В такие вот дни и особенно в такие ночи люди слышат иногда знакомую флейту. Дикие порывы ветра приносят и уносят ее короткий плач, но услышать его дано лишь тем, кто вынес и пережил много лет назад ту роковую зиму. Все остальные слышат только ветер, один лишь ветер, завывающий в трубах.
ЭПИЛОГ
В новом районе Ленинграда, где дома так похожи друг на друга, что порой кажется, будто не идешь, а топчешься на месте, ничто, кроме поросших травой дотов, не напоминает о прошлом.
Порой я испытываю сильную тоску по старому городу. Тогда я бросаю все дела и еду на Петроградскую сторону, туда, где среди искривленных временем, огромных, корявых деревьев по-прежнему тихо живет древняя крепость.
Стоит из окна трамвая увидеть ее приземистые темные стены, чувство причастности охватывает меня.
Я приезжаю в крепость зимой и летом, осенью и весной, в метель и в дождь. И всегда она помогает мне, возвращает внутреннюю устойчивость - на рассвете, в сумерках, среди яркого дня. Я люблю строгость ее очертаний, тишину собора, неторопливое качание иглы, этого маятника наоборот, что гонит время назад...
Зимой деревья в крепости, сбросив листву, стоят ярко-черные. Изгибы их ветвей неповторимо резки, и смотреть на них непривычно и больно, как на голую, неприкрытую правду.

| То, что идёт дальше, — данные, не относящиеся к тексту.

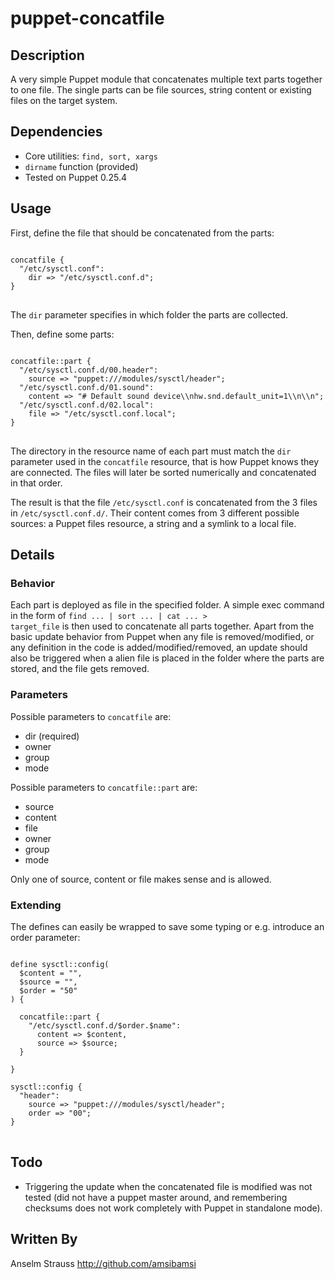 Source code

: # puppet-concatfile

## Description

A very simple Puppet module that concatenates multiple text parts together to one file. The single parts can be file sources, string content or existing files on the target system.

## Dependencies

* Core utilities: <code>find, sort, xargs</code>
* <code>dirname</code> function (provided)
* Tested on Puppet 0.25.4

## Usage

First, define the file that should be concatenated from the parts:

<pre>
<code>
concatfile {
  "/etc/sysctl.conf":
    dir => "/etc/sysctl.conf.d";
}
</code>
</pre>

The <code>dir</code> parameter specifies in which folder the parts are collected.

Then, define some parts:

<pre>
<code>
concatfile::part {
  "/etc/sysctl.conf.d/00.header":
    source => "puppet:///modules/sysctl/header";
  "/etc/sysctl.conf.d/01.sound":
    content => "# Default sound device\\nhw.snd.default_unit=1\\n\\n";
  "/etc/sysctl.conf.d/02.local":
    file => "/etc/sysctl.conf.local";
}
</code>
</pre>

The directory in the resource name of each part must match the <code>dir</code> parameter used in the <code>concatfile</code> resource, that is how Puppet knows they are connected. The files will later be sorted numerically and concatenated in that order.

The result is that the file <code>/etc/sysctl.conf</code> is concatenated from the 3 files in <code>/etc/sysctl.conf.d/</code>. Their content comes from 3 different possible sources: a Puppet files resource, a string and a symlink to a local file.

## Details

### Behavior

Each part is deployed as file in the specified folder. A simple exec command in the form of <code>find ... | sort ... | cat ... > target_file</code> is then used to concatenate all parts together. Apart from the basic update behavior from Puppet when any file is removed/modified, or any definition in the code is added/modified/removed, an update should also be triggered when a alien file is placed in the folder where the parts are stored, and the file gets removed.

### Parameters

Possible parameters to <code>concatfile</code> are:

* dir (required)
* owner
* group
* mode

Possible parameters to <code>concatfile::part</code> are:

* source
* content
* file
* owner
* group
* mode

Only one of source, content or file makes sense and is allowed.

### Extending

The defines can easily be wrapped to save some typing or e.g. introduce an order parameter:

<pre>
<code>
define sysctl::config(
  $content = "",
  $source = "",
  $order = "50"
) {

  concatfile::part {
    "/etc/sysctl.conf.d/$order.$name":
      content => $content,
      source => $source;
  }

}

sysctl::config {
  "header":
    source => "puppet:///modules/sysctl/header";
    order => "00";
}
</code>
</pre>

## Todo

* Triggering the update when the concatenated file is modified was not tested (did not have a puppet master around, and remembering checksums does not work completely with Puppet in standalone mode).


## Written By

Anselm Strauss http://github.com/amsibamsi
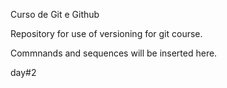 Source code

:
Curso de Git e Github



Repository for use of versioning for git course.

Commnands and sequences will be inserted here.

day#2




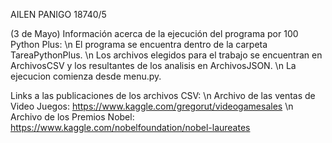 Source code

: AILEN PANIGO 18740/5

(3 de Mayo) Información acerca de la ejecución del programa por 100 Python Plus:
\n El programa se encuentra dentro de la carpeta TareaPythonPlus. 
\n Los archivos elegidos para el trabajo se encuentran en ArchivosCSV y los resultantes de los analisis en ArchivosJSON.
\n La ejecucion comienza desde menu.py.

Links a las publicaciones de los archivos CSV: 
\n Archivo de las ventas de Video Juegos: https://www.kaggle.com/gregorut/videogamesales
\n Archivo de los Premios Nobel: https://www.kaggle.com/nobelfoundation/nobel-laureates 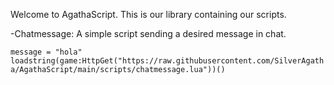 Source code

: Welcome to AgathaScript. This is our library containing our scripts.

-Chatmessage: A simple script sending a desired message in chat.

`message = "hola"`
`loadstring(game:HttpGet("https://raw.githubusercontent.com/SilverAgatha/AgathaScript/main/scripts/chatmessage.lua"))()`
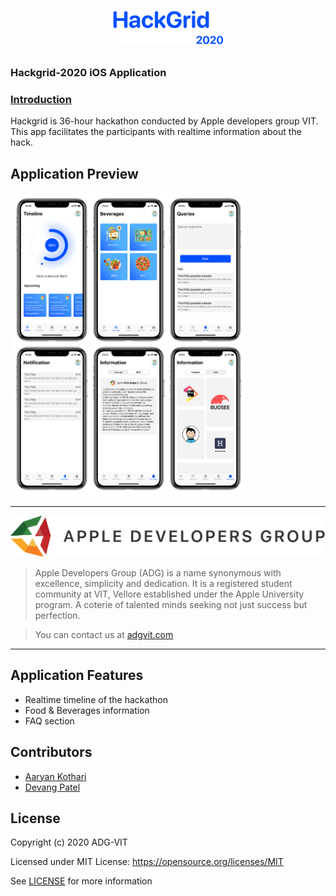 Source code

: # <p align = "center"><img src = "Screenshots/logo.png" width = "35%" height = "35%"></p>

### Hackgrid-2020 iOS Application

### <ins>Introduction<ins>

Hackgrid is 36-hour hackathon conducted by Apple developers group VIT. This app facilitates the participants with realtime information about the hack.

## Application Preview

<p align = "left">
<img src = "Screenshots/screenshots.png" width = "75%" height = "75%">
</p>


<hr>
<p align = "left">
<img src = "Screenshots/ADG.png" width = "100%" height = "100%">
</p>

> Apple Developers Group (ADG) is a name synonymous with excellence, simplicity and dedication. It is a registered student community at VIT, Vellore established under the Apple University program. A coterie of talented minds seeking not just success but perfection.

> You can contact us at [adgvit.com](https://adgvit.com/contact.html)

<hr>

## Application Features
- Realtime timeline of the hackathon
- Food & Beverages information
- FAQ section

## Contributors
* [Aaryan Kothari](https://github.com/aaryankotharii)
* [Devang Patel](https://github.com/pateldevang)

## License 

Copyright (c) 2020 ADG-VIT

Licensed under MIT License: https://opensource.org/licenses/MIT

See [LICENSE](https://github.com/pateldevang/Hackgrid/blob/master/LICENSE) for more information


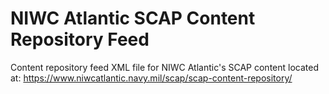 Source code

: # NIWC Atlantic SCAP Content Repository Feed
Content repository feed XML file for NIWC Atlantic's SCAP content located at: https://www.niwcatlantic.navy.mil/scap/scap-content-repository/
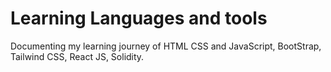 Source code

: # Learning Languages and tools
Documenting my learning journey of HTML CSS and JavaScript, BootStrap, Tailwind CSS, React JS, Solidity.
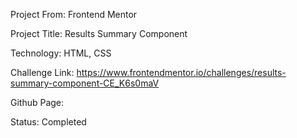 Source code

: Project From: Frontend Mentor

Project Title: Results Summary Component

Technology: HTML, CSS

Challenge Link: https://www.frontendmentor.io/challenges/results-summary-component-CE_K6s0maV

Github Page:

Status: Completed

Летом можно часами лежать в траве за крепостной стеной или сидеть на смоляных сваях, смотреть, как обтекает их густая маслянистая вода, слушать, как картаво кричат вороны, возвращаясь к своим гнездам; как звенит трамвай на повороте; как смеются дети, играющие под деревьями в пятнашки...
Здесь, в крепости, особенно чисто, как-то освобожденно думается о тех, кого нет с нами, кого отняла война.
Кто уходит от нас - не исчезает бесследно. В этом великая тайна и оправдание бытия. Он остается с нами в самом своем сокровенном. Мы смотрим на мир его глазами, сверяем с ним свое дыхание, сердце, поступки. И чем дальше уходит он от нас в каждодневном земном существовании, тем ярче сияет его душа на небосклоне нашей памяти.